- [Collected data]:
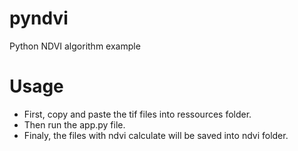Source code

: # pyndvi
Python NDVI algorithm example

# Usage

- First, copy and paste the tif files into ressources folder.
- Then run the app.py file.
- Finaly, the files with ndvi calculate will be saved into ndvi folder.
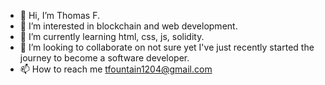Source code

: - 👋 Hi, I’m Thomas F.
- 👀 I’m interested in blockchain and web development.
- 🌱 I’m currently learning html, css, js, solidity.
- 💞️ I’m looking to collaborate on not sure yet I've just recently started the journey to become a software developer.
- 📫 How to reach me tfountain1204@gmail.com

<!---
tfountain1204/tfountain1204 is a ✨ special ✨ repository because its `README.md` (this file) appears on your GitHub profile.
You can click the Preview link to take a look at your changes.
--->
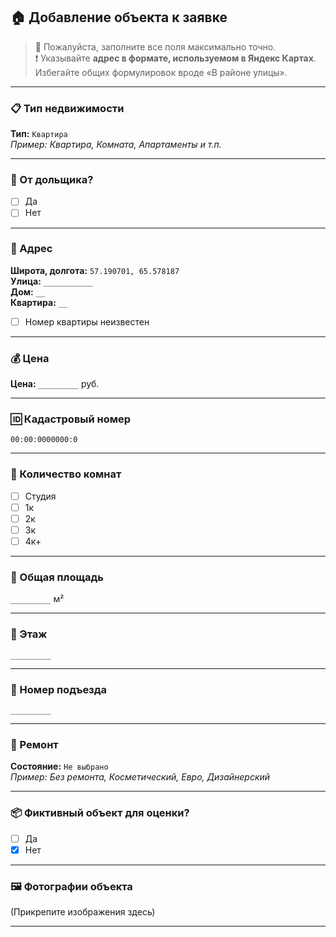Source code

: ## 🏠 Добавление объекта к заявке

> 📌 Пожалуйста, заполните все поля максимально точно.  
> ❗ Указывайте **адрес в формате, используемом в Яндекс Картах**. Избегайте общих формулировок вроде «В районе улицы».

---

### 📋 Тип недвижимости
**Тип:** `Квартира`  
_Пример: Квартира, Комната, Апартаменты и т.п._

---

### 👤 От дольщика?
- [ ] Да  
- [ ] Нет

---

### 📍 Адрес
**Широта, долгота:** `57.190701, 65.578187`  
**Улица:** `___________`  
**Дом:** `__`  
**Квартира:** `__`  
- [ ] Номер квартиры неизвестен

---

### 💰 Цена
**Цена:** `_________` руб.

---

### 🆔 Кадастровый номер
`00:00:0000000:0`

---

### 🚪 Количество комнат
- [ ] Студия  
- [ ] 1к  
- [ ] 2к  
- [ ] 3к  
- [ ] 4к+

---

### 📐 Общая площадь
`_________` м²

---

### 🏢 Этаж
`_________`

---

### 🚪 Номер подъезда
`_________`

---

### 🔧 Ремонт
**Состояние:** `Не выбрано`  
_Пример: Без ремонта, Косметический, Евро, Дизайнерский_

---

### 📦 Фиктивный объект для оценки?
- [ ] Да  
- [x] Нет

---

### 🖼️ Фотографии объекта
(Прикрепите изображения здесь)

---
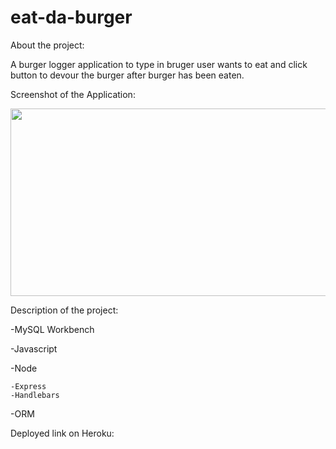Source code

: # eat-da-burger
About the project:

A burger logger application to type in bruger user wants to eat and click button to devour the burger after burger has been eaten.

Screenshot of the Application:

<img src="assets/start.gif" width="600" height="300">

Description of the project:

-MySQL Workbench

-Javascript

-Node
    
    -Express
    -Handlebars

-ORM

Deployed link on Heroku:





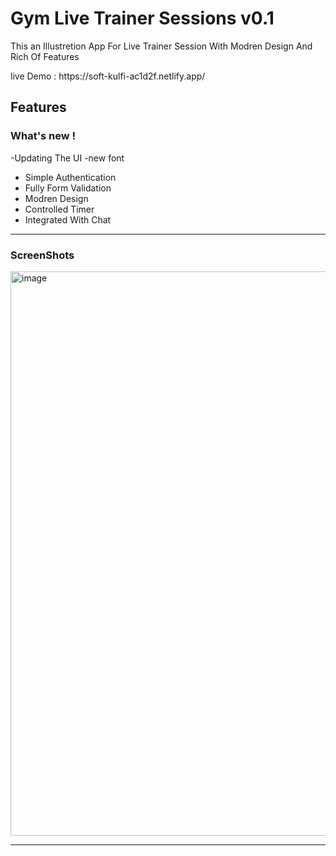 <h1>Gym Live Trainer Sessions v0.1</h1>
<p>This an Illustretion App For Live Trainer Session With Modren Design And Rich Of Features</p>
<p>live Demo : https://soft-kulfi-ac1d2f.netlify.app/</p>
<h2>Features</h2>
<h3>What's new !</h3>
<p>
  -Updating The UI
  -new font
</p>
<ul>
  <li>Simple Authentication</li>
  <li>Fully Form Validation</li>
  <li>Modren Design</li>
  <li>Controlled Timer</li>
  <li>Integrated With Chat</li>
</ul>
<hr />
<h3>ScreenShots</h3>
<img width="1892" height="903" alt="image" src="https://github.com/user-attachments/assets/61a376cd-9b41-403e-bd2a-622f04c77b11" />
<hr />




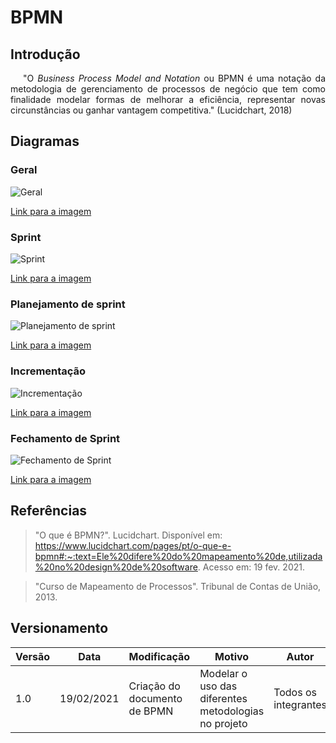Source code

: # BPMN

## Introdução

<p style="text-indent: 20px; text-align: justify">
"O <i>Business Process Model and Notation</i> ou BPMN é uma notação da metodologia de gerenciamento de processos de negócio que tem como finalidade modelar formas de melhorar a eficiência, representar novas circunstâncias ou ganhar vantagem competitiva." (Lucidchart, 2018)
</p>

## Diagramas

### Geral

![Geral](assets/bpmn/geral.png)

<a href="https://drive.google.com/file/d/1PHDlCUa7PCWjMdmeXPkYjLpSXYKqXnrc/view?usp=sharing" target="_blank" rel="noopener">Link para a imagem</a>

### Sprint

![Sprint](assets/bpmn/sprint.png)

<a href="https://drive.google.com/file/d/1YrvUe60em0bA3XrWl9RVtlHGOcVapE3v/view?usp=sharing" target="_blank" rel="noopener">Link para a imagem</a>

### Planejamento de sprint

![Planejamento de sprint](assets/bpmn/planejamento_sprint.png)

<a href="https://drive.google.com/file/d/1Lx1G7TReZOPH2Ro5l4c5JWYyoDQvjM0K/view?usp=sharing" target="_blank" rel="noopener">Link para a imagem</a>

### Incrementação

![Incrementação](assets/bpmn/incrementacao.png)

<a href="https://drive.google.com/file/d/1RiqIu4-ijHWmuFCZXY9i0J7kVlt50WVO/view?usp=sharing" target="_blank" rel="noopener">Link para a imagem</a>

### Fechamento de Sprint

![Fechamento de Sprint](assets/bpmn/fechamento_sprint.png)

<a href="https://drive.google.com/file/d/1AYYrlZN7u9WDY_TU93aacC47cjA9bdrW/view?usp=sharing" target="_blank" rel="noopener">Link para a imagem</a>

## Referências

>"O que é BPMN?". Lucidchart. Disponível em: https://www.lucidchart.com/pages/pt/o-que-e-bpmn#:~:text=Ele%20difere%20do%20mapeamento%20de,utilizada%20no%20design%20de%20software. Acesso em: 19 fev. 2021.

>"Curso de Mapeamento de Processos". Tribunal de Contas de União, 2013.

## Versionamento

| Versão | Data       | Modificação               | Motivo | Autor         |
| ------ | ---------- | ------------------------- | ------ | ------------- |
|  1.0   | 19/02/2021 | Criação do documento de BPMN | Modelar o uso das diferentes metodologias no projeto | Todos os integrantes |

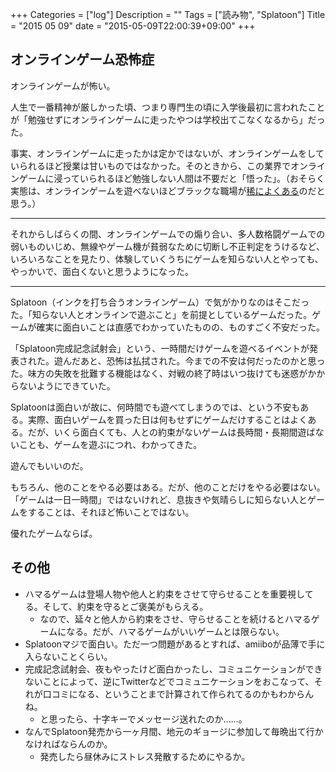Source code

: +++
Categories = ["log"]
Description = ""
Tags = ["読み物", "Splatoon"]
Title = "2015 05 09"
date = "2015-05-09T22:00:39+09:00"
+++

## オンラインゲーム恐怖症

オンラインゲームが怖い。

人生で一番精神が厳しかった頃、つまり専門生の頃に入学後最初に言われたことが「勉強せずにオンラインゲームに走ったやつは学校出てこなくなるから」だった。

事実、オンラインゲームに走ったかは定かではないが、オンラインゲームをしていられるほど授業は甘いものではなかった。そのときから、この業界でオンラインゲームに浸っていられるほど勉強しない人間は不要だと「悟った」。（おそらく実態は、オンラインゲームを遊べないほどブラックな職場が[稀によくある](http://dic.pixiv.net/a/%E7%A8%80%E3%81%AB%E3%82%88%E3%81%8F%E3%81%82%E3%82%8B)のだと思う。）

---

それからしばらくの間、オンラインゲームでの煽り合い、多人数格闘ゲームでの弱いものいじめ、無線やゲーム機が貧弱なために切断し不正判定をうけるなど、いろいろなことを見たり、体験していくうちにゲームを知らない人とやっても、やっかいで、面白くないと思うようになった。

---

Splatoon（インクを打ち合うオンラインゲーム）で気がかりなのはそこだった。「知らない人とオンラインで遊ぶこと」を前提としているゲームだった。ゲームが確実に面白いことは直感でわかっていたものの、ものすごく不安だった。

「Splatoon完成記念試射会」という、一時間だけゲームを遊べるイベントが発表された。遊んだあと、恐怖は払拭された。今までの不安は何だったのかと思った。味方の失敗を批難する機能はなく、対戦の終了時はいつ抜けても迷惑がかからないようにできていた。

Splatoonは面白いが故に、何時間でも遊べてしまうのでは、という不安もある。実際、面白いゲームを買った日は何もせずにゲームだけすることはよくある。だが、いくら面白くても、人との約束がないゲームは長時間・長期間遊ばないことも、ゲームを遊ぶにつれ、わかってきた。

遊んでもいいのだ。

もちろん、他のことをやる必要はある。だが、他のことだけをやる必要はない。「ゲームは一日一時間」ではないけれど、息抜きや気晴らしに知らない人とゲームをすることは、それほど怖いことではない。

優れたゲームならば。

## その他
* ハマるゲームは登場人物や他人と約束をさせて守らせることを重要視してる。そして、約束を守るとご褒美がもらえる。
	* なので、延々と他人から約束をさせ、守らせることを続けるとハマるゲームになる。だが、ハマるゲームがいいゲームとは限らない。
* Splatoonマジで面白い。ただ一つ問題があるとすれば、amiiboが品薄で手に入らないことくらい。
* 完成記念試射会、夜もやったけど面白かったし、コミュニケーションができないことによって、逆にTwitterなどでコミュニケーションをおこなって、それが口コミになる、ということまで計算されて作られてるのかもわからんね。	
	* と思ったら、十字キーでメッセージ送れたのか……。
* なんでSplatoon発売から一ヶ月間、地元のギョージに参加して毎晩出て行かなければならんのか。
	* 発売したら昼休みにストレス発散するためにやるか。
==
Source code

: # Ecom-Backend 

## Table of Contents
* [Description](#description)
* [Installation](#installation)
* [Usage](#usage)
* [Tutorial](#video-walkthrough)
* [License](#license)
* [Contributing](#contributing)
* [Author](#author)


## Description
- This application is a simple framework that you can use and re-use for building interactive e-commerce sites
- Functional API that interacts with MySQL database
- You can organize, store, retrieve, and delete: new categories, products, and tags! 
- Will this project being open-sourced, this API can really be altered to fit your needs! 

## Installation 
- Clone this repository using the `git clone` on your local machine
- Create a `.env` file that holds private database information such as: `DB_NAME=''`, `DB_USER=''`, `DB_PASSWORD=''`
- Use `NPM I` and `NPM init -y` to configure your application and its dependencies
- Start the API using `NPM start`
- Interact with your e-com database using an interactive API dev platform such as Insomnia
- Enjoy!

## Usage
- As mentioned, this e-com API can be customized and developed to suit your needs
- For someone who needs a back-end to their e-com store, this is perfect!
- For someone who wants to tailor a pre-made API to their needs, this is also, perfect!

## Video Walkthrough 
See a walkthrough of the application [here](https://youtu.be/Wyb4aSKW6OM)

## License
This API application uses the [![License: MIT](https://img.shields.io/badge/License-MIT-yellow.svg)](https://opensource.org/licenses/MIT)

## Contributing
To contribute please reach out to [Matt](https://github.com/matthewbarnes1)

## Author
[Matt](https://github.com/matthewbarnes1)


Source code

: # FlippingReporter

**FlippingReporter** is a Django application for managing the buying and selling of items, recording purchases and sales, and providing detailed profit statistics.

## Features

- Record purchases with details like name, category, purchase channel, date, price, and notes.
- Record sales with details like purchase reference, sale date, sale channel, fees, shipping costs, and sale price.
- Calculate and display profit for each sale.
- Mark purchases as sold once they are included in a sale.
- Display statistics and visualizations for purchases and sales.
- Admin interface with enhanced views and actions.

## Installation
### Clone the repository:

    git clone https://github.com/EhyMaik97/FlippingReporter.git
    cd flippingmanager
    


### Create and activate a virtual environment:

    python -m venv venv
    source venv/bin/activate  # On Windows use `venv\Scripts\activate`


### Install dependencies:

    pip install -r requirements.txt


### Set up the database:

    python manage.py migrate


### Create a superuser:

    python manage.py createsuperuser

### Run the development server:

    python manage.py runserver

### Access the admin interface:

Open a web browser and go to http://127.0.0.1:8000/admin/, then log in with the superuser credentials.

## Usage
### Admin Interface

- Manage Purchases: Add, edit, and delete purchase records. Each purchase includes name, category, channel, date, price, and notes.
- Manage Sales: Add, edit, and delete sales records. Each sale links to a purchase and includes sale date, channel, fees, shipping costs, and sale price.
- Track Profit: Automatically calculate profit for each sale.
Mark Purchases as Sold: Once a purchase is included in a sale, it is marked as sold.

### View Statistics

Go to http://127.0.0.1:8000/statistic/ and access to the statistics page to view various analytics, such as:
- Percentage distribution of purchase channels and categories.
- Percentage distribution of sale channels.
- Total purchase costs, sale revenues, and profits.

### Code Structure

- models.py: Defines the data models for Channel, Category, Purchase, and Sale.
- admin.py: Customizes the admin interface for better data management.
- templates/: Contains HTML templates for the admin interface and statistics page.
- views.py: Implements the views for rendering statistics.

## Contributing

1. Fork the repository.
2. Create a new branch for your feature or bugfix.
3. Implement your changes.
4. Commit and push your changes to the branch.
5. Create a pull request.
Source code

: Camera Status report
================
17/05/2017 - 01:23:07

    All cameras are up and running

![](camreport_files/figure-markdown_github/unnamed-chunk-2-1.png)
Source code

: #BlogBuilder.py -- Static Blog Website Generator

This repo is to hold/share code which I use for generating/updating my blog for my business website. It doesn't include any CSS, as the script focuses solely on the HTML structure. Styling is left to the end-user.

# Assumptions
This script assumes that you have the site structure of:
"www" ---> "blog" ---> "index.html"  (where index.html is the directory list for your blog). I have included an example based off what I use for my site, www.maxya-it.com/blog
* * *
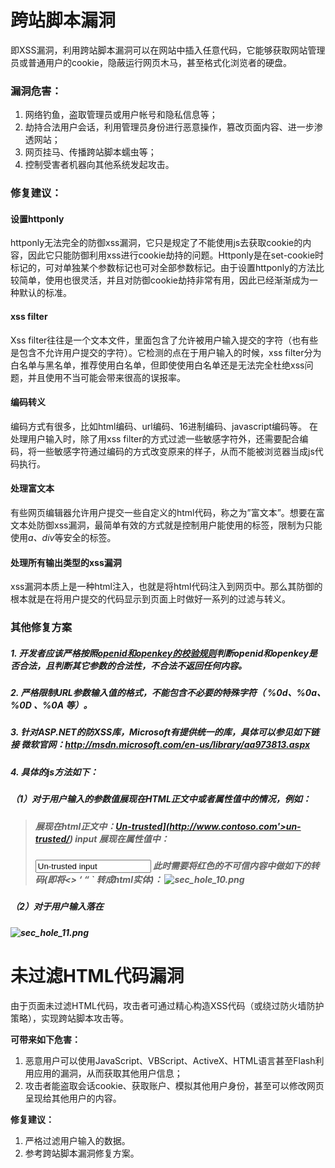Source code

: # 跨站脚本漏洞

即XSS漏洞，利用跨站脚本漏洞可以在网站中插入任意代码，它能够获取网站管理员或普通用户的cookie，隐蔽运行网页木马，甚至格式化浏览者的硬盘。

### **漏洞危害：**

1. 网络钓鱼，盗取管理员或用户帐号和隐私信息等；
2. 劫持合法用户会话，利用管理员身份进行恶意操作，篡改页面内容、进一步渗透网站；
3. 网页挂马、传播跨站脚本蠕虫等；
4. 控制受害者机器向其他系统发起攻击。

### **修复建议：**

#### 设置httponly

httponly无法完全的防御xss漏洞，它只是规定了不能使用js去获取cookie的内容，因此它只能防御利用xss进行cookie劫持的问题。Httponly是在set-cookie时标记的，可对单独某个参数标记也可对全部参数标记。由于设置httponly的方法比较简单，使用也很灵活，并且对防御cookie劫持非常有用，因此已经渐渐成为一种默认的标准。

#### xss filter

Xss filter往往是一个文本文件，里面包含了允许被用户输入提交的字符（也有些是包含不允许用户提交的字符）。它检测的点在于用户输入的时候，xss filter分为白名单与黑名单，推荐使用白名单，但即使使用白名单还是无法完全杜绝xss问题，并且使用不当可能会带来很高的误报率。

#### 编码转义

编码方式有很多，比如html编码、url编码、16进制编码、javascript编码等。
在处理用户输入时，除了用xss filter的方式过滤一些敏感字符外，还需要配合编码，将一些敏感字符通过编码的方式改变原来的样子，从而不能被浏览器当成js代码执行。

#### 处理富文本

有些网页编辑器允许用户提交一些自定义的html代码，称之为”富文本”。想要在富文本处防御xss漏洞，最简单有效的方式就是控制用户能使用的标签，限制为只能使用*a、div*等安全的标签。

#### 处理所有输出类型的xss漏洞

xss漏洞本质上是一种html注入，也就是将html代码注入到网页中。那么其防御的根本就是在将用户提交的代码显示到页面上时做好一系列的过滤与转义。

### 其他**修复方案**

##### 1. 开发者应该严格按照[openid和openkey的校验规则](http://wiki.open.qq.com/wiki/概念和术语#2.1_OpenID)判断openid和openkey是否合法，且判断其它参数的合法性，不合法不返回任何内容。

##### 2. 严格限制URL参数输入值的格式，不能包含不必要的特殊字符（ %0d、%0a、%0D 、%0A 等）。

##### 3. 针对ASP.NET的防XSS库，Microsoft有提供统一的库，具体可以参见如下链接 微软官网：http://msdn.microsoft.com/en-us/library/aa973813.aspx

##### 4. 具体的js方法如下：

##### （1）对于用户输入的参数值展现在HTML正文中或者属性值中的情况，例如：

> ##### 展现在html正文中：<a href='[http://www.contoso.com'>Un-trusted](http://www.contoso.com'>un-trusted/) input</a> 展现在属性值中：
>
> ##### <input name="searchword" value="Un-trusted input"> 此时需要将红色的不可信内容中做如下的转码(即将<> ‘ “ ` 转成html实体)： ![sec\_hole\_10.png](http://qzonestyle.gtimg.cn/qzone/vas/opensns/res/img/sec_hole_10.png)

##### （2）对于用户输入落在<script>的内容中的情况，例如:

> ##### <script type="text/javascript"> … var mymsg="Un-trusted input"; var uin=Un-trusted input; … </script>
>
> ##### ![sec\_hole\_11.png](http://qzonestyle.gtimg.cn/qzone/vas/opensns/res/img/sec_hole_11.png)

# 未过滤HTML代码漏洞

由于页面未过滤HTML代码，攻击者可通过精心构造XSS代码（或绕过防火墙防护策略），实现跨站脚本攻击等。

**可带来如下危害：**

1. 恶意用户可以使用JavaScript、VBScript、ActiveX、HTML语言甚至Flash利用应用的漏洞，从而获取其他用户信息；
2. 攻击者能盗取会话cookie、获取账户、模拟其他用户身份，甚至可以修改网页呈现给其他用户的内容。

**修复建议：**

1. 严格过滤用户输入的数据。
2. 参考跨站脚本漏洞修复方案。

- [ASSIGNMENT]: Where a line above holds the word "wants", copy it.

- [RESPONSE BELOW]:
A burger logger application to type in bruger user wants to eat and click button to devour the burger after burger has been eaten.
- For someone who wants to tailor a pre-made API to their needs, this is also, perfect!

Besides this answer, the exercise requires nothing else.